Angela Davis was the keynote speaker for a recent social justice conference at Oregon State University. The Your Voice, Your Conference: Awareness, Solidarity, and Action explored “how systems of oppression impact our lives and communities.”
I think I have a social justice crush on Angela Davis. More than 1,000 people attended her talk at Oregon State. Two professors from OSU had the privilege of being her students at UC Santa Cruz. Angela Davis could have talked for a week and I think we all would have listened.
Angela Davis‘ talk covered many topics including: historical memory, Martin Luther King Jr., Rosa Parks, Condoleeza Rice, George Bush, Affirmative Action, Diversity, Marriage, Activism, Racism, Critical Awareness and Prison Systems.
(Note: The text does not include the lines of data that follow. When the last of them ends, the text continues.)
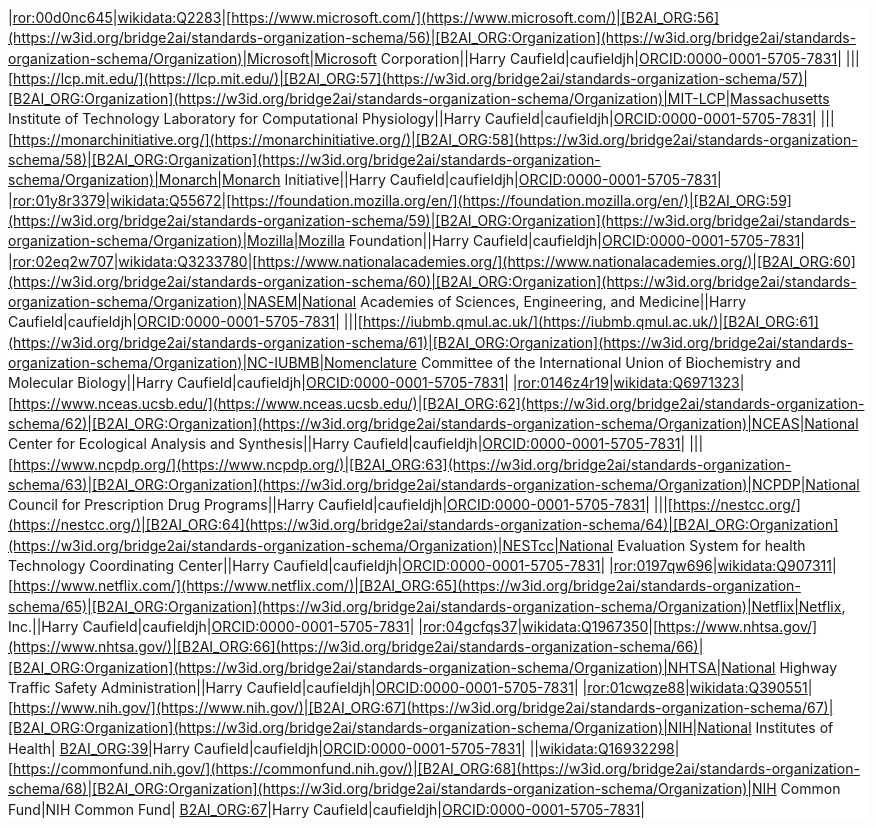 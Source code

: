 |[ror:00d0nc645](https://ror.org/00d0nc645)|[wikidata:Q2283](http://www.wikidata.org/wiki/Q2283)|[https://www.microsoft.com/](https://www.microsoft.com/)|[B2AI_ORG:56](https://w3id.org/bridge2ai/standards-organization-schema/56)|[B2AI_ORG:Organization](https://w3id.org/bridge2ai/standards-organization-schema/Organization)|Microsoft|Microsoft Corporation||Harry Caufield|caufieldjh|[ORCID:0000-0001-5705-7831](ORCID:0000-0001-5705-7831)|
|||[https://lcp.mit.edu/](https://lcp.mit.edu/)|[B2AI_ORG:57](https://w3id.org/bridge2ai/standards-organization-schema/57)|[B2AI_ORG:Organization](https://w3id.org/bridge2ai/standards-organization-schema/Organization)|MIT-LCP|Massachusetts Institute of Technology Laboratory for Computational Physiology||Harry Caufield|caufieldjh|[ORCID:0000-0001-5705-7831](ORCID:0000-0001-5705-7831)|
|||[https://monarchinitiative.org/](https://monarchinitiative.org/)|[B2AI_ORG:58](https://w3id.org/bridge2ai/standards-organization-schema/58)|[B2AI_ORG:Organization](https://w3id.org/bridge2ai/standards-organization-schema/Organization)|Monarch|Monarch Initiative||Harry Caufield|caufieldjh|[ORCID:0000-0001-5705-7831](ORCID:0000-0001-5705-7831)|
|[ror:01y8r3379](https://ror.org/01y8r3379)|[wikidata:Q55672](http://www.wikidata.org/wiki/Q55672)|[https://foundation.mozilla.org/en/](https://foundation.mozilla.org/en/)|[B2AI_ORG:59](https://w3id.org/bridge2ai/standards-organization-schema/59)|[B2AI_ORG:Organization](https://w3id.org/bridge2ai/standards-organization-schema/Organization)|Mozilla|Mozilla Foundation||Harry Caufield|caufieldjh|[ORCID:0000-0001-5705-7831](ORCID:0000-0001-5705-7831)|
|[ror:02eq2w707](https://ror.org/02eq2w707)|[wikidata:Q3233780](http://www.wikidata.org/wiki/Q3233780)|[https://www.nationalacademies.org/](https://www.nationalacademies.org/)|[B2AI_ORG:60](https://w3id.org/bridge2ai/standards-organization-schema/60)|[B2AI_ORG:Organization](https://w3id.org/bridge2ai/standards-organization-schema/Organization)|NASEM|National Academies of Sciences, Engineering, and Medicine||Harry Caufield|caufieldjh|[ORCID:0000-0001-5705-7831](ORCID:0000-0001-5705-7831)|
|||[https://iubmb.qmul.ac.uk/](https://iubmb.qmul.ac.uk/)|[B2AI_ORG:61](https://w3id.org/bridge2ai/standards-organization-schema/61)|[B2AI_ORG:Organization](https://w3id.org/bridge2ai/standards-organization-schema/Organization)|NC-IUBMB|Nomenclature Committee of the International Union of Biochemistry and Molecular Biology||Harry Caufield|caufieldjh|[ORCID:0000-0001-5705-7831](ORCID:0000-0001-5705-7831)|
|[ror:0146z4r19](https://ror.org/0146z4r19)|[wikidata:Q6971323](http://www.wikidata.org/wiki/Q6971323)|[https://www.nceas.ucsb.edu/](https://www.nceas.ucsb.edu/)|[B2AI_ORG:62](https://w3id.org/bridge2ai/standards-organization-schema/62)|[B2AI_ORG:Organization](https://w3id.org/bridge2ai/standards-organization-schema/Organization)|NCEAS|National Center for Ecological Analysis and Synthesis||Harry Caufield|caufieldjh|[ORCID:0000-0001-5705-7831](ORCID:0000-0001-5705-7831)|
|||[https://www.ncpdp.org/](https://www.ncpdp.org/)|[B2AI_ORG:63](https://w3id.org/bridge2ai/standards-organization-schema/63)|[B2AI_ORG:Organization](https://w3id.org/bridge2ai/standards-organization-schema/Organization)|NCPDP|National Council for Prescription Drug Programs||Harry Caufield|caufieldjh|[ORCID:0000-0001-5705-7831](ORCID:0000-0001-5705-7831)|
|||[https://nestcc.org/](https://nestcc.org/)|[B2AI_ORG:64](https://w3id.org/bridge2ai/standards-organization-schema/64)|[B2AI_ORG:Organization](https://w3id.org/bridge2ai/standards-organization-schema/Organization)|NESTcc|National Evaluation System for health Technology Coordinating Center||Harry Caufield|caufieldjh|[ORCID:0000-0001-5705-7831](ORCID:0000-0001-5705-7831)|
|[ror:0197qw696](https://ror.org/0197qw696)|[wikidata:Q907311](http://www.wikidata.org/wiki/Q907311)|[https://www.netflix.com/](https://www.netflix.com/)|[B2AI_ORG:65](https://w3id.org/bridge2ai/standards-organization-schema/65)|[B2AI_ORG:Organization](https://w3id.org/bridge2ai/standards-organization-schema/Organization)|Netflix|Netflix, Inc.||Harry Caufield|caufieldjh|[ORCID:0000-0001-5705-7831](ORCID:0000-0001-5705-7831)|
|[ror:04gcfqs37](https://ror.org/04gcfqs37)|[wikidata:Q1967350](http://www.wikidata.org/wiki/Q1967350)|[https://www.nhtsa.gov/](https://www.nhtsa.gov/)|[B2AI_ORG:66](https://w3id.org/bridge2ai/standards-organization-schema/66)|[B2AI_ORG:Organization](https://w3id.org/bridge2ai/standards-organization-schema/Organization)|NHTSA|National Highway Traffic Safety Administration||Harry Caufield|caufieldjh|[ORCID:0000-0001-5705-7831](ORCID:0000-0001-5705-7831)|
|[ror:01cwqze88](https://ror.org/01cwqze88)|[wikidata:Q390551](http://www.wikidata.org/wiki/Q390551)|[https://www.nih.gov/](https://www.nih.gov/)|[B2AI_ORG:67](https://w3id.org/bridge2ai/standards-organization-schema/67)|[B2AI_ORG:Organization](https://w3id.org/bridge2ai/standards-organization-schema/Organization)|NIH|National Institutes of Health| [B2AI_ORG:39](B2AI_ORG:39)|Harry Caufield|caufieldjh|[ORCID:0000-0001-5705-7831](ORCID:0000-0001-5705-7831)|
||[wikidata:Q16932298](http://www.wikidata.org/wiki/Q16932298)|[https://commonfund.nih.gov/](https://commonfund.nih.gov/)|[B2AI_ORG:68](https://w3id.org/bridge2ai/standards-organization-schema/68)|[B2AI_ORG:Organization](https://w3id.org/bridge2ai/standards-organization-schema/Organization)|NIH Common Fund|NIH Common Fund| [B2AI_ORG:67](B2AI_ORG:67)|Harry Caufield|caufieldjh|[ORCID:0000-0001-5705-7831](ORCID:0000-0001-5705-7831)|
Davis talked about the importance of “historical memory” and the Civil Rights Movement. “The figure of Dr. Martin Luther King Jr. has been set aside and isolated and represented as the lone historical figure, so everyone else who participated in the Civil Rights Movement falls away.”
Davis mentioned that she took umbrage with the term “diversity.” She said that “Diversity is difference that doesn’t make a difference.” Her comments were extremely relevant for institutions of higher education. Enrolling students of color, women, students with disabilities, lgbt students, and students with high financial need does not mean that racism, sexism, ableism, homophobia/heterosexism, and classism will simply disappear. However, “diversity” is thrown around as if it’s a magic anti-oppression elixir. Without social justice oriented, anti-oppression oriented, anti-racist oriented educational efforts, diversity cannot affect change amongst members of the dominant paradigm.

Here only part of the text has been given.